## Work order
Transcribe the listing below verbatim, omitting pictures.

Start of Material to process

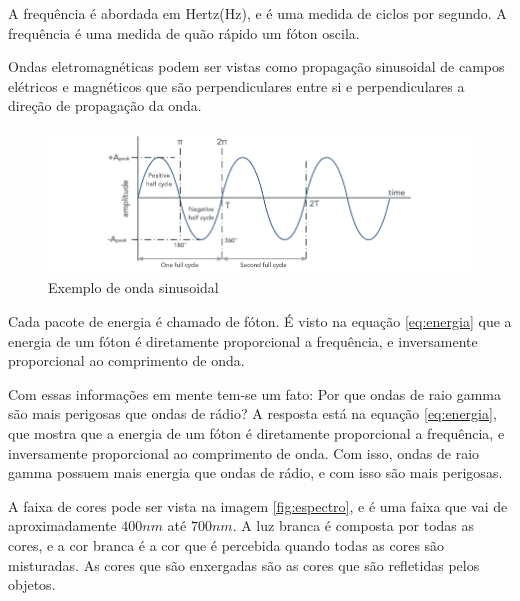 \documentclass[12pt]{article}
\begin{document}
    A frequência é abordada em Hertz(Hz), e é uma medida de ciclos por segundo. A frequência é uma
    medida de quão rápido um fóton oscila.

    Ondas eletromagnéticas podem ser vistas como propagação sinusoidal de campos elétricos e magnéticos
que são perpendiculares entre si e perpendiculares a direção de propagação da onda.

    \begin{figure}[h]
    \begin{adjustwidth}{-5cm}{}
        \centering
        \includegraphics[]{images/15.png}
        \caption{Exemplo de onda sinusoidal}
        \label{fig:onda}
    \end{adjustwidth}
\end{figure}

    Cada pacote de energia é chamado de fóton. É visto na equação \ref{eq:energia} que a energia de um
    fóton é diretamente proporcional a frequência, e inversamente proporcional ao comprimento de onda.

    Com essas informações em mente tem-se um fato: Por que ondas de raio gamma são mais perigosas que
    ondas de rádio? A resposta está na equação \ref{eq:energia}, que mostra que a energia de um fóton
    é diretamente proporcional a frequência, e inversamente proporcional ao comprimento de onda. Com
    isso, ondas de raio gamma possuem mais energia que ondas de rádio, e com isso são mais perigosas.

    A faixa de cores pode ser vista na imagem \ref{fig:espectro}, e é uma faixa que vai de aproximadamente
    $400nm$ até $700nm$. A luz branca é composta por todas as cores, e a cor branca é a cor que é
    percebida quando todas as cores são misturadas. As cores que são enxergadas são as cores que são
    refletidas pelos objetos.
\end{document}
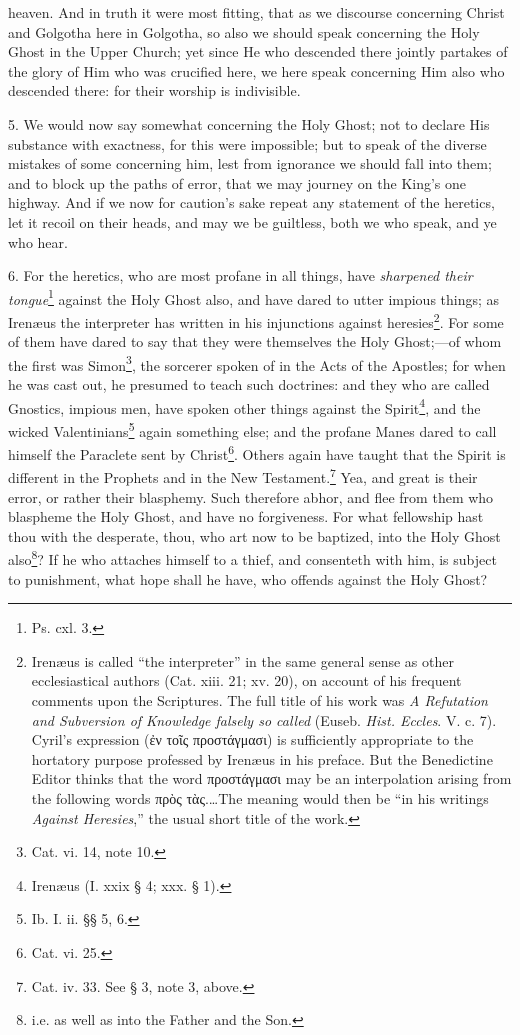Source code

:heaven. And in truth it were most fitting, that as we discourse concerning Christ and Golgotha here in Golgotha, so also we should speak concerning the Holy Ghost in the Upper Church; yet since He who descended there jointly partakes of the glory of Him who was crucified here, we here speak concerning Him also who descended there: for their worship is indivisible.

5. We would now say somewhat concerning the Holy Ghost; not to declare His substance with exactness, for this were impossible; but to speak of the diverse mistakes of some concerning him, lest from ignorance we should fall into them; and to block up the paths of error, that we may journey on the King’s one highway. And if we now for caution’s sake repeat any statement of the heretics, let it recoil on their heads, and may we be guiltless, both we who speak, and ye who hear.

6. For the heretics, who are most profane in all things, have \emph{sharpened their tongue}\footnote{Ps. cxl. 3.} against the Holy Ghost also, and have dared to utter impious things; as Irenæus the interpreter has written in his injunctions against heresies\footnote{Irenæus is called “the interpreter” in the same general sense as other ecclesiastical authors (Cat. xiii. 21; xv. 20), on account of his frequent comments upon the Scriptures. The full title of his work was \emph{A Refutation and Subversion of Knowledge falsely so called} (Euseb. \emph{Hist. Eccles}. V. c. 7). Cyril’s expression (\textgreek{ἐν τοῖς προστάγμασι}) is sufficiently appropriate to the hortatory purpose professed by Irenæus in his preface. But the Benedictine Editor thinks that the word \textgreek{προστάγμασι} may be an interpolation arising from the following words \textgreek{πρὸς τὰς}.…The meaning would then be “in his writings \emph{Against Heresies},” the usual short title of the work.}. For some of them have dared to say that they were themselves the Holy Ghost;—of whom the first was Simon\footnote{Cat. vi. 14, note 10.}, the sorcerer spoken of in the Acts of the Apostles; for when he was cast out, he presumed to teach such doctrines: and they who are called Gnostics, impious men, have spoken other things against the Spirit\footnote{Irenæus (I. xxix § 4; xxx. § 1).}, and the wicked Valentinians\footnote{Ib. I. ii. §§ 5, 6.} again something else; and the profane Manes dared to call himself the Paraclete sent by Christ\footnote{Cat. vi. 25.}. Others again have taught that the Spirit is different in the Prophets and in the New Testament.\footnote{Cat. iv. 33. See § 3, note 3, above.} Yea, and great is their error, or rather their blasphemy. Such therefore abhor, and flee from them who blaspheme the Holy Ghost, and have no forgiveness. For what fellowship hast thou with the desperate, thou, who art now to be baptized, into the Holy Ghost also\footnote{i.e. as well as into the Father and the Son.}? If he who attaches himself to a thief, and consenteth with him, is subject to punishment, what hope shall he have, who offends against the Holy Ghost?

End of Material to process

## Task response
 \documentclass[12pt]{article}
\begin{document}
    A frequência é abordada em Hertz(Hz), e é uma medida de ciclos por segundo. A frequência é uma
    medida de quão rápido um fóton oscila.

    Ondas eletromagnéticas podem ser vistas como propagação sinusoidal de campos elétricos e magnéticos
que são perpendiculares entre si e perpendiculares a direção de propagação da onda.

    \begin{figure}[h]
    \begin{adjustwidth}{-5cm}{}
        \centering
        \includegraphics[]{images/15.png}
        \caption{Exemplo de onda sinusoidal}
        \label{fig:onda}
    \end{adjustwidth}
\end{figure}

    Cada pacote de energia é chamado de fóton. É visto na equação \ref{eq:energia} que a energia de um
    fóton é diretamente proporcional a frequência, e inversamente proporcional ao comprimento de onda.

    Com essas informações em mente tem-se um fato: Por que ondas de raio gamma são mais perigosas que
    ondas de rádio? A resposta está na equação \ref{eq:energia}, que mostra que a energia de um fóton
    é diretamente proporcional a frequência, e inversamente proporcional ao comprimento de onda. Com
    isso, ondas de raio gamma possuem mais energia que ondas de rádio, e com isso são mais perigosas.

    A faixa de cores pode ser vista na imagem \ref{fig:espectro}, e é uma faixa que vai de aproximadamente
    $400nm$ até $700nm$. A luz branca é composta por todas as cores, e a cor branca é a cor que é
    percebida quando todas as cores são misturadas. As cores que são enxergadas são as cores que são
    refletidas pelos objetos.
\end{document}
Source code

:heaven. And in truth it were most fitting, that as we discourse concerning Christ and Golgotha here in Golgotha, so also we should speak concerning the Holy Ghost in the Upper Church; yet since He who descended there jointly partakes of the glory of Him who was crucified here, we here speak concerning Him also who descended there: for their worship is indivisible.

5. We would now say somewhat concerning the Holy Ghost; not to declare His substance with exactness, for this were impossible; but to speak of the diverse mistakes of some concerning him, lest from ignorance we should fall into them; and to block up the paths of error, that we may journey on the King’s one highway. And if we now for caution’s sake repeat any statement of the heretics, let it recoil on their heads, and may we be guiltless, both we who speak, and ye who hear.

6. For the heretics, who are most profane in all things, have \emph{sharpened their tongue}\footnote{Ps. cxl. 3.} against the Holy Ghost also, and have dared to utter impious things; as Irenæus the interpreter has written in his injunctions against heresies\footnote{Irenæus is called “the interpreter” in the same general sense as other ecclesiastical authors (Cat. xiii. 21; xv. 20), on account of his frequent comments upon the Scriptures. The full title of his work was \emph{A Refutation and Subversion of Knowledge falsely so called} (Euseb. \emph{Hist. Eccles}. V. c. 7). Cyril’s expression (\textgreek{ἐν τοῖς προστάγμασι}) is sufficiently appropriate to the hortatory purpose professed by Irenæus in his preface. But the Benedictine Editor thinks that the word \textgreek{προστάγμασι} may be an interpolation arising from the following words \textgreek{πρὸς τὰς}.…The meaning would then be “in his writings \emph{Against Heresies},” the usual short title of the work.}. For some of them have dared to say that they were themselves the Holy Ghost;—of whom the first was Simon\footnote{Cat. vi. 14, note 10.}, the sorcerer spoken of in the Acts of the Apostles; for when he was cast out, he presumed to teach such doctrines: and they who are called Gnostics, impious men, have spoken other things against the Spirit\footnote{Irenæus (I. xxix § 4; xxx. § 1).}, and the wicked Valentinians\footnote{Ib. I. ii. §§ 5, 6.} again something else; and the profane Manes dared to call himself the Paraclete sent by Christ\footnote{Cat. vi. 25.}. Others again have taught that the Spirit is different in the Prophets and in the New Testament.\footnote{Cat. iv. 33. See § 3, note 3, above.} Yea, and great is their error, or rather their blasphemy. Such therefore abhor, and flee from them who blaspheme the Holy Ghost, and have no forgiveness. For what fellowship hast thou with the desperate, thou, who art now to be baptized, into the Holy Ghost also\footnote{i.e. as well as into the Father and the Son.}? If he who attaches himself to a thief, and consenteth with him, is subject to punishment, what hope shall he have, who offends against the Holy Ghost?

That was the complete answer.